During the Obama administration, the agency’s Clean Power Plan attempted to include shifting to cleaner sources of energy as part of the “best system of emissions reduction” for existing coal and natural gas plants. But the Supreme Court’s decision takes that option off the table for the EPA, preventing the agency from forcing power generators to move toward cleaner energy sources by setting carbon emissions limits.
The court said that particular way of reducing emissions was not within the authority of the EPA.
“It makes it very unlikely, at least using the Clean Air Act, that EPA can directly address the emissions from Bow,” said Brad Campbell, president of the Conservation Law Foundation. “Or any other coal plant.”
The decision comes after warnings from the Intergovernmental Panel on Climate Change of mounting disastrous consequences, unless the world transitions away from fossil fuels.

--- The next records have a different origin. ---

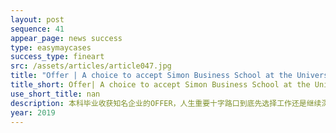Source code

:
 ```yaml
---
layout: post
sequence: 41
appear_page: news success 
type: easymaycases
success_type: fineart
src: /assets/articles/article047.jpg
title: "Offer | A choice to accept Simon Business School at the University of Rochester over Deloitte"
title_short: Offer| A choice to accept Simon Business School at the University of Rochester over Deloitte
use_short_title: nan
description: 本科毕业收获知名企业的OFFER，人生重要十字路口到底先选择工作还是继续深造，何去何从？中庸却不平凡的W同学成功斩获全美顶尖商学院——罗切斯特大学西蒙商学院金融专业的录取，完美诠释了攻读名校的长远意义。
year: 2019
---
```


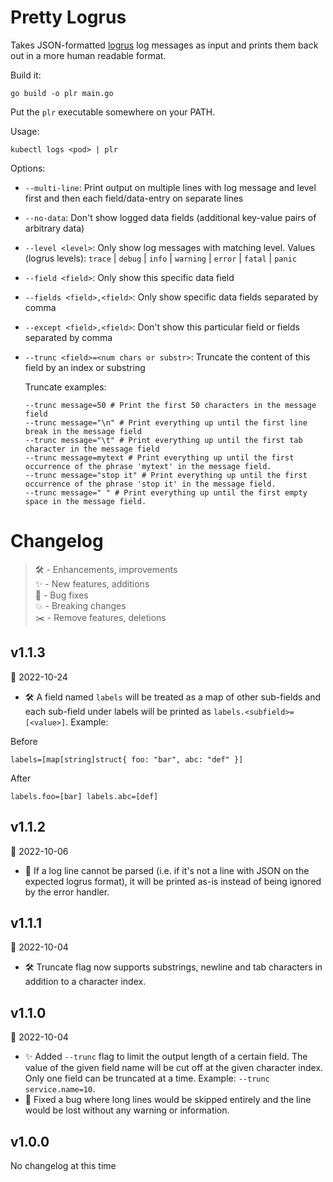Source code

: # Pretty Logrus

Takes JSON-formatted [logrus](https://github.com/sirupsen/logrus) log messages as input and prints them back out in a more human readable format.

Build it:

```shell
go build -o plr main.go
```

Put the `plr` executable somewhere on your PATH.

Usage:

```shell
kubectl logs <pod> | plr
```

Options:

- `--multi-line`: Print output on multiple lines with log message and level first and then each field/data-entry on separate lines
- `--no-data`: Don't show logged data fields (additional key-value pairs of arbitrary data)
- `--level <level>`: Only show log messages with matching level. Values (logrus levels): `trace` | `debug` | `info` | `warning` | `error` | `fatal` | `panic`
- `--field <field>`: Only show this specific data field
- `--fields <field>,<field>`: Only show specific data fields separated by comma
- `--except <field>,<field>`: Don't show this particular field or fields separated by comma
- `--trunc <field>=<num chars or substr>`: Truncate the content of this field by an index or substring

  Truncate examples:

  ```shell
  --trunc message=50 # Print the first 50 characters in the message field
  --trunc message="\n" # Print everything up until the first line break in the message field
  --trunc message="\t" # Print everything up until the first tab character in the message field
  --trunc message=mytext # Print everything up until the first occurrence of the phrase 'mytext' in the message field.
  --trunc message="stop it" # Print everything up until the first occurrence of the phrase 'stop it' in the message field.
  --trunc message=" " # Print everything up until the first empty space in the message field.
  ```

# Changelog

> :hammer_and_wrench: - Enhancements, improvements  
> :sparkles: - New features, additions  
> :bug: - Bug fixes  
> :boom: - Breaking changes  
> :scissors: - Remove features, deletions

## v1.1.3

:calendar: 2022-10-24

- :hammer_and_wrench: A field named `labels` will be treated as a map of other sub-fields and each sub-field under labels will be printed as `labels.<subfield>=[<value>]`. Example:

Before
```
labels=[map[string]struct{ foo: "bar", abc: "def" }]
```

After
```
labels.foo=[bar] labels.abc=[def]
```

## v1.1.2

:calendar: 2022-10-06

- :bug: If a log line cannot be parsed (i.e. if it's not a line with JSON on the expected logrus format), it will be printed as-is instead of being ignored by the error handler.

## v1.1.1

:calendar: 2022-10-04

- :hammer_and_wrench: Truncate flag now supports substrings, newline and tab characters in addition to a character index.

## v1.1.0

:calendar: 2022-10-04

- :sparkles: Added `--trunc` flag to limit the output length of a certain field. The value of the given field name will be cut off at the given character index. Only one field can be truncated at a time. Example: `--trunc service.name=10`.
- :bug: Fixed a bug where long lines would be skipped entirely and the line would be lost without any warning or information.

## v1.0.0

No changelog at this time
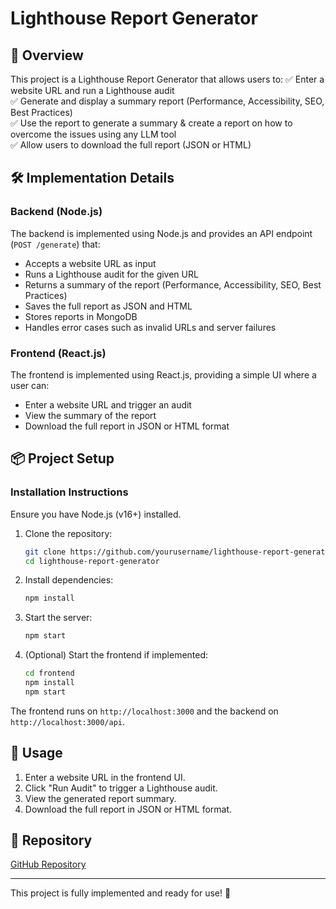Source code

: # Lighthouse Report Generator

## 🚀 Overview
This project is a Lighthouse Report Generator that allows users to:
✅ Enter a website URL and run a Lighthouse audit  
✅ Generate and display a summary report (Performance, Accessibility, SEO, Best Practices)  
✅ Use the report to generate a summary & create a report on how to overcome the issues using any LLM tool  
✅ Allow users to download the full report (JSON or HTML)  

## 🛠️ Implementation Details
### Backend (Node.js)
The backend is implemented using Node.js and provides an API endpoint (`POST /generate`) that:
- Accepts a website URL as input
- Runs a Lighthouse audit for the given URL
- Returns a summary of the report (Performance, Accessibility, SEO, Best Practices)
- Saves the full report as JSON and HTML
- Stores reports in MongoDB
- Handles error cases such as invalid URLs and server failures

### Frontend (React.js)
The frontend is implemented using React.js, providing a simple UI where a user can:
- Enter a website URL and trigger an audit
- View the summary of the report
- Download the full report in JSON or HTML format

## 📦 Project Setup
### Installation Instructions
Ensure you have Node.js (v16+) installed.

1. Clone the repository:
   ```sh
   git clone https://github.com/yourusername/lighthouse-report-generator.git
   cd lighthouse-report-generator
   ```

2. Install dependencies:
   ```sh
   npm install
   ```

3. Start the server:
   ```sh
   npm start
   ```

4. (Optional) Start the frontend if implemented:
   ```sh
   cd frontend
   npm install
   npm start
   ```

The frontend runs on `http://localhost:3000` and the backend on `http://localhost:3000/api`.

## 📄 Usage
1. Enter a website URL in the frontend UI.
2. Click "Run Audit" to trigger a Lighthouse audit.
3. View the generated report summary.
4. Download the full report in JSON or HTML format.

## 📌 Repository
[GitHub Repository](https://github.com/yourusername/lighthouse-report-generator)

---
This project is fully implemented and ready for use! 🚀
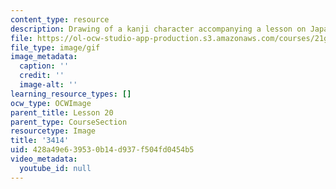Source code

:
 ```yaml
---
content_type: resource
description: Drawing of a kanji character accompanying a lesson on Japanese.
file: https://ol-ocw-studio-app-production.s3.amazonaws.com/courses/21g-504-japanese-iv-spring-2009/428a49e639530b14d937f504fd0454b5_3414.gif
file_type: image/gif
image_metadata:
  caption: ''
  credit: ''
  image-alt: ''
learning_resource_types: []
ocw_type: OCWImage
parent_title: Lesson 20
parent_type: CourseSection
resourcetype: Image
title: '3414'
uid: 428a49e6-3953-0b14-d937-f504fd0454b5
video_metadata:
  youtube_id: null
---
```

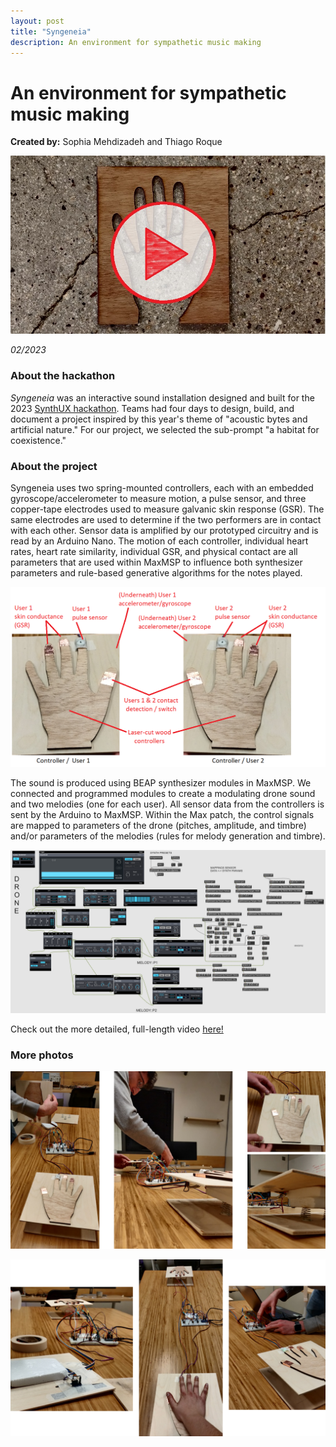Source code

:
 ```yaml
---
layout: post
title: "Syngeneia"
description: An environment for sympathetic music making
---
```


# An environment for sympathetic music making #

**Created by:** Sophia Mehdizadeh and Thiago Roque

[![Promo video](/assets/images/Capture_Syngeneia.jpg)](https://youtu.be/Ip0Yg3OfSAw)

*02/2023*

### About the hackathon ###

*Syngeneia* was an interactive sound installation designed and built for the 2023 [SynthUX hackathon](https://www.synthux.academy/events/hackathon-2023).
Teams had four days to design, build, and document a project inspired by this year's theme of "acoustic bytes and artificial nature." For our project, we selected
the sub-prompt "a habitat for coexistence."

### About the project ###

Syngeneia uses two spring-mounted controllers, each with an embedded gyroscope/accelerometer to measure motion, a pulse sensor, and three copper-tape electrodes used to measure galvanic skin response (GSR). The same electrodes are used to determine if the two performers are in contact with each other. Sensor data is amplified by our prototyped circuitry and is read by an Arduino Nano. The motion of each controller, individual heart rates, heart rate similarity, individual GSR, and physical contact are all parameters that are used within MaxMSP to influence both synthesizer parameters and rule-based generative algorithms for the notes played.

![diagram](/assets/images/Syngeneia_diagram.png)

The sound is produced using BEAP synthesizer modules in MaxMSP. We connected and programmed modules to create a modulating drone sound and two melodies (one for each user). All sensor data from the controllers is sent by the Arduino to MaxMSP. Within the Max patch, the control signals are mapped to parameters of the drone (pitches, amplitude, and timbre) and/or parameters of the melodies (rules for melody generation and timbre).

![maxpatch](/assets/images/syngeneia_max.png)

Check out the more detailed, full-length video [here!](https://youtu.be/eGP5dM2umB0)

### More photos ###

![syngeneia1](/assets/images/syngeneia1.png)

![syngeneia2](/assets/images/syngeneia2.png)
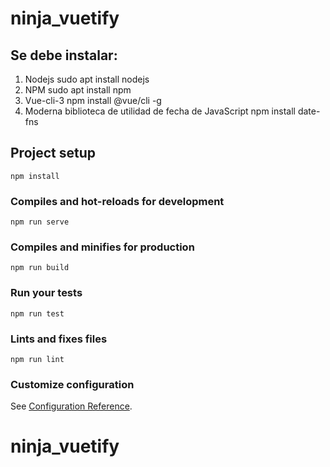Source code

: # ninja_vuetify

## Se debe instalar:
1) Nodejs
sudo apt install nodejs
2) NPM
sudo apt install npm
3) Vue-cli-3
npm install @vue/cli -g
4) Moderna biblioteca de utilidad de fecha de JavaScript
npm install date-fns 

## Project setup
```
npm install
```

### Compiles and hot-reloads for development
```
npm run serve
```

### Compiles and minifies for production
```
npm run build
```

### Run your tests
```
npm run test
```

### Lints and fixes files
```
npm run lint
```

### Customize configuration
See [Configuration Reference](https://cli.vuejs.org/config/).
# ninja_vuetify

In New England, Campbell said the Supreme Court’s decision turns the spotlight in the fight over climate change onto state laws.
“This really takes the U.S. government out of the game in terms of really keeping us on track to reduce emissions on a scale that would give us any hope of keeping climate change to a tolerable level,” he said. “So it really increases the importance and the urgency of states taking action.”
Five out of the six New England states have laws that mandate greenhouse gas reductions across the whole economy, from power plants to individual buildings. New Hampshire lawmakers failed to advance legislation that would have put a greenhouse gas emissions reduction goal into statute this year.
“Implementation of those laws has been slow, and this decision means that has to change,” Campbell said.
A recent state-funded report shows New Hampshire’s climate has undergone significant changes already. But, researchers said, how much hotter and wetter the state becomes depends on how much the world reduces greenhouse gas emissions.
For Rebecca Beaulieu, communications director for the climate justice advocacy group 350 New Hampshire, the decision came as a disappointment. But, she said, grassroots action on climate change will continue.
“Locally, our battles have largely been with ISO New England, our regional energy grid regulators, and not so much with the EPA directly,” Beaulieu said. “So I believe we’re intending to continue our fight as we have been.”